Work item >>
Copy out every line of the records where the string "service" occurs.

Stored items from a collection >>

★ ★ ★ ★ ★ ★ ★

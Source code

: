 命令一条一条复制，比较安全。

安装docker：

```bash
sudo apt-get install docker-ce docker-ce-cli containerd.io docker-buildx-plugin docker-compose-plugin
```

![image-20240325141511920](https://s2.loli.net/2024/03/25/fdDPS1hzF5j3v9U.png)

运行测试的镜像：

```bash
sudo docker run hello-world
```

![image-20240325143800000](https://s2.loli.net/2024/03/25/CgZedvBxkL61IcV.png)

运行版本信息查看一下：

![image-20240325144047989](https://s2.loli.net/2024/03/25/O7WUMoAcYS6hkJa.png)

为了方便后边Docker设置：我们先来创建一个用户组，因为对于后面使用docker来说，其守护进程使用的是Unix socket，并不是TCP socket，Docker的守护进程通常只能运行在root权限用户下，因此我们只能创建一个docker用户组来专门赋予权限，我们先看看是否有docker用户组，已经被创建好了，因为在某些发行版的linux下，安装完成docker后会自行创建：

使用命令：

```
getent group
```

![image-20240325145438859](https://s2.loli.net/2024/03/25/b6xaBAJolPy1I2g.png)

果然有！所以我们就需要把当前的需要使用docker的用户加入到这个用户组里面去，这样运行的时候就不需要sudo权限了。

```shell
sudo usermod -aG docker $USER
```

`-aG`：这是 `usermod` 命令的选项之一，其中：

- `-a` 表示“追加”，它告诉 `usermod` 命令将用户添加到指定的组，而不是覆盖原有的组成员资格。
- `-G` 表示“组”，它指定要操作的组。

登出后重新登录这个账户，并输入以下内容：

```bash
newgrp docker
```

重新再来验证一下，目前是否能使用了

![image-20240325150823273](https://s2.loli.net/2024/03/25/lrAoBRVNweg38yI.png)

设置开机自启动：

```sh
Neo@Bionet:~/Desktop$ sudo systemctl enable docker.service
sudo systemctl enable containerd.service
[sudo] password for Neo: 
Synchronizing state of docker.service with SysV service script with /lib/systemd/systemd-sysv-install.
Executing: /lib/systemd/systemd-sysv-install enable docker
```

★ ★ ★ ★ ★ ★ ★

Answer to this task >>
Neo@Bionet:~/Desktop$ sudo systemctl enable docker.service
sudo systemctl enable containerd.service
Synchronizing state of docker.service with SysV service script with /lib/systemd/systemd-sysv-install.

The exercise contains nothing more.